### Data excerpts
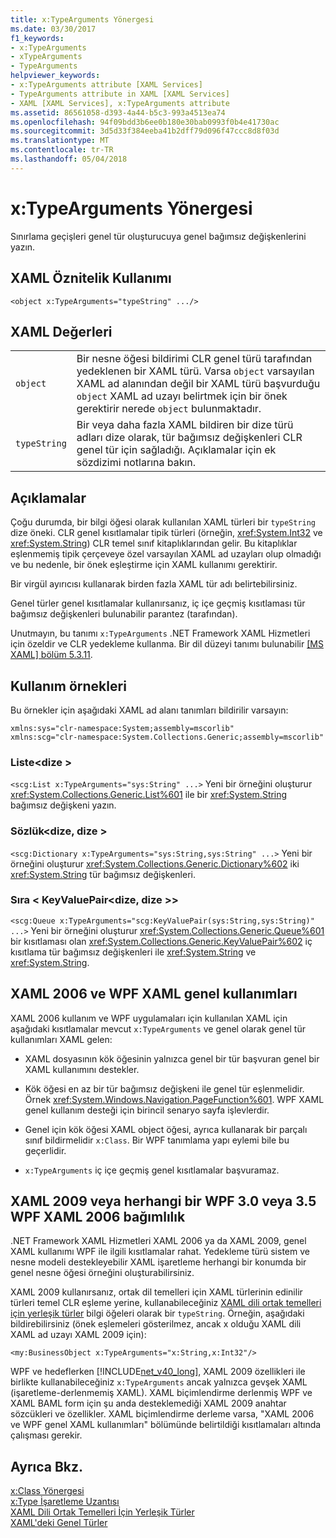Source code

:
 ```yaml
---
title: x:TypeArguments Yönergesi
ms.date: 03/30/2017
f1_keywords:
- x:TypeArguments
- xTypeArguments
- TypeArguments
helpviewer_keywords:
- x:TypeArguments attribute [XAML Services]
- TypeArguments attribute in XAML [XAML Services]
- XAML [XAML Services], x:TypeArguments attribute
ms.assetid: 86561058-d393-4a44-b5c3-993a4513ea74
ms.openlocfilehash: 94f09bdd3b6ee0b180e30bab0993f0b4e41730ac
ms.sourcegitcommit: 3d5d33f384eeba41b2dff79d096f47ccc8d8f03d
ms.translationtype: MT
ms.contentlocale: tr-TR
ms.lasthandoff: 05/04/2018
---
```

# <a name="xtypearguments-directive"></a>x:TypeArguments Yönergesi
Sınırlama geçişleri genel tür oluşturucuya genel bağımsız değişkenlerini yazın.  
  
## <a name="xaml-attribute-usage"></a>XAML Öznitelik Kullanımı  
  
```xaml  
<object x:TypeArguments="typeString" .../>  
```  
  
## <a name="xaml-values"></a>XAML Değerleri  
  
|||  
|-|-|  
|`object`|Bir nesne öğesi bildirimi CLR genel türü tarafından yedeklenen bir XAML türü. Varsa `object` varsayılan XAML ad alanından değil bir XAML türü başvurduğu `object` XAML ad uzayı belirtmek için bir önek gerektirir nerede `object` bulunmaktadır.|  
|`typeString`|Bir veya daha fazla XAML bildiren bir dize türü adları dize olarak, tür bağımsız değişkenleri CLR genel tür için sağladığı. Açıklamalar için ek sözdizimi notlarına bakın.|  
  
## <a name="remarks"></a>Açıklamalar  
 Çoğu durumda, bir bilgi öğesi olarak kullanılan XAML türleri bir `typeString` dize öneki. CLR genel kısıtlamalar tipik türleri (örneğin, <xref:System.Int32> ve <xref:System.String>) CLR temel sınıf kitaplıklarından gelir. Bu kitaplıklar eşlenmemiş tipik çerçeveye özel varsayılan XAML ad uzayları olup olmadığı ve bu nedenle, bir önek eşleştirme için XAML kullanımı gerektirir.  
  
 Bir virgül ayırıcısı kullanarak birden fazla XAML tür adı belirtebilirsiniz.  
  
 Genel türler genel kısıtlamalar kullanırsanız, iç içe geçmiş kısıtlaması tür bağımsız değişkenleri bulunabilir parantez (tarafından).  
  
 Unutmayın, bu tanımı `x:TypeArguments` .NET Framework XAML Hizmetleri için özeldir ve CLR yedekleme kullanma. Bir dil düzeyi tanımı bulunabilir [ \[MS XAML\] bölüm 5.3.11](http://go.microsoft.com/fwlink/?LinkId=114525).  
  
## <a name="usage-examples"></a>Kullanım örnekleri  
 Bu örnekler için aşağıdaki XAML ad alanı tanımları bildirilir varsayın:  
  
```  
xmlns:sys="clr-namespace:System;assembly=mscorlib"  
xmlns:scg="clr-namespace:System.Collections.Generic;assembly=mscorlib"  
```  
  
### <a name="liststring"></a>Liste\<dize >  
 `<scg:List x:TypeArguments="sys:String" ...>` Yeni bir örneğini oluşturur <xref:System.Collections.Generic.List%601> ile bir <xref:System.String> bağımsız değişkeni yazın.  
  
### <a name="dictionarystringstring"></a>Sözlük\<dize, dize >  
 `<scg:Dictionary x:TypeArguments="sys:String,sys:String" ...>` Yeni bir örneğini oluşturur <xref:System.Collections.Generic.Dictionary%602> iki <xref:System.String> tür bağımsız değişkenleri.  
  
### <a name="queuekeyvaluepairstringstring"></a>Sıra < KeyValuePair\<dize, dize >>  
 `<scg:Queue x:TypeArguments="scg:KeyValuePair(sys:String,sys:String)" ...>` Yeni bir örneğini oluşturur <xref:System.Collections.Generic.Queue%601> bir kısıtlaması olan <xref:System.Collections.Generic.KeyValuePair%602> iç kısıtlama tür bağımsız değişkenleri ile <xref:System.String> ve <xref:System.String>.  
  
## <a name="xaml-2006-and-wpf-generic-xaml-usages"></a>XAML 2006 ve WPF XAML genel kullanımları  
 XAML 2006 kullanım ve WPF uygulamaları için kullanılan XAML için aşağıdaki kısıtlamalar mevcut `x:TypeArguments` ve genel olarak genel tür kullanımları XAML gelen:  
  
-   XAML dosyasının kök öğesinin yalnızca genel bir tür başvuran genel bir XAML kullanımını destekler.  
  
-   Kök öğesi en az bir tür bağımsız değişkeni ile genel tür eşlenmelidir. Örnek <xref:System.Windows.Navigation.PageFunction%601>. WPF XAML genel kullanım desteği için birincil senaryo sayfa işlevlerdir.  
  
-   Genel için kök öğesi XAML object öğesi, ayrıca kullanarak bir parçalı sınıf bildirmelidir `x:Class`. Bir WPF tanımlama yapı eylemi bile bu geçerlidir.  
  
-   `x:TypeArguments` iç içe geçmiş genel kısıtlamalar başvuramaz.  
  
## <a name="xaml-2009-or-xaml-2006-with-no-wpf-30-or-wpf-35-dependency"></a>XAML 2009 veya herhangi bir WPF 3.0 veya 3.5 WPF XAML 2006 bağımlılık  
 .NET Framework XAML Hizmetleri XAML 2006 ya da XAML 2009, genel XAML kullanımı WPF ile ilgili kısıtlamalar rahat. Yedekleme türü sistem ve nesne modeli destekleyebilir XAML işaretleme herhangi bir konumda bir genel nesne öğesi örneğini oluşturabilirsiniz.  
  
 XAML 2009 kullanırsanız, ortak dil temelleri için XAML türlerinin edinilir türleri temel CLR eşleme yerine, kullanabileceğiniz [XAML dili ortak temelleri için yerleşik türler](../../../docs/framework/xaml-services/built-in-types-for-common-xaml-language-primitives.md) bilgi öğeleri olarak bir `typeString`. Örneğin, aşağıdaki bildirebilirsiniz (önek eşlemeleri gösterilmez, ancak x olduğu XAML dili XAML ad uzayı XAML 2009 için):  
  
```xaml  
<my:BusinessObject x:TypeArguments="x:String,x:Int32"/>  
```  
  
 WPF ve hedeflerken [!INCLUDE[net_v40_long](../../../includes/net-v40-long-md.md)], XAML 2009 özellikleri ile birlikte kullanabileceğiniz `x:TypeArguments` ancak yalnızca gevşek XAML (işaretleme-derlenmemiş XAML). XAML biçimlendirme derlenmiş WPF ve XAML BAML form için şu anda desteklemediği XAML 2009 anahtar sözcükleri ve özellikler. XAML biçimlendirme derleme varsa, "XAML 2006 ve WPF genel XAML kullanımları" bölümünde belirtildiği kısıtlamaları altında çalışması gerekir.  
  
## <a name="see-also"></a>Ayrıca Bkz.  
 [x:Class Yönergesi](../../../docs/framework/xaml-services/x-class-directive.md)  
 [x:Type İşaretleme Uzantısı](../../../docs/framework/xaml-services/x-type-markup-extension.md)  
 [XAML Dili Ortak Temelleri İçin Yerleşik Türler](../../../docs/framework/xaml-services/built-in-types-for-common-xaml-language-primitives.md)  
 [XAML'deki Genel Türler](../../../docs/framework/xaml-services/generics-in-xaml.md)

### EXERCISE DESCRIPTION
Above are the entries. Copy exactly the part that opens with the line containing "KeyValuePair\<dize, dize >>" and closes with the line containing "öğesi örneğini oluşturabilirsiniz.", and no more.

### SOLUTION
### <a name="queuekeyvaluepairstringstring"></a>Sıra < KeyValuePair\<dize, dize >>  
 `<scg:Queue x:TypeArguments="scg:KeyValuePair(sys:String,sys:String)" ...>` Yeni bir örneğini oluşturur <xref:System.Collections.Generic.Queue%601> bir kısıtlaması olan <xref:System.Collections.Generic.KeyValuePair%602> iç kısıtlama tür bağımsız değişkenleri ile <xref:System.String> ve <xref:System.String>.  
  
## <a name="xaml-2006-and-wpf-generic-xaml-usages"></a>XAML 2006 ve WPF XAML genel kullanımları  
 XAML 2006 kullanım ve WPF uygulamaları için kullanılan XAML için aşağıdaki kısıtlamalar mevcut `x:TypeArguments` ve genel olarak genel tür kullanımları XAML gelen:  
  
-   XAML dosyasının kök öğesinin yalnızca genel bir tür başvuran genel bir XAML kullanımını destekler.  
  
-   Kök öğesi en az bir tür bağımsız değişkeni ile genel tür eşlenmelidir. Örnek <xref:System.Windows.Navigation.PageFunction%601>. WPF XAML genel kullanım desteği için birincil senaryo sayfa işlevlerdir.  
  
-   Genel için kök öğesi XAML object öğesi, ayrıca kullanarak bir parçalı sınıf bildirmelidir `x:Class`. Bir WPF tanımlama yapı eylemi bile bu geçerlidir.  
  
-   `x:TypeArguments` iç içe geçmiş genel kısıtlamalar başvuramaz.  
  
## <a name="xaml-2009-or-xaml-2006-with-no-wpf-30-or-wpf-35-dependency"></a>XAML 2009 veya herhangi bir WPF 3.0 veya 3.5 WPF XAML 2006 bağımlılık  
 .NET Framework XAML Hizmetleri XAML 2006 ya da XAML 2009, genel XAML kullanımı WPF ile ilgili kısıtlamalar rahat. Yedekleme türü sistem ve nesne modeli destekleyebilir XAML işaretleme herhangi bir konumda bir genel nesne öğesi örneğini oluşturabilirsiniz.  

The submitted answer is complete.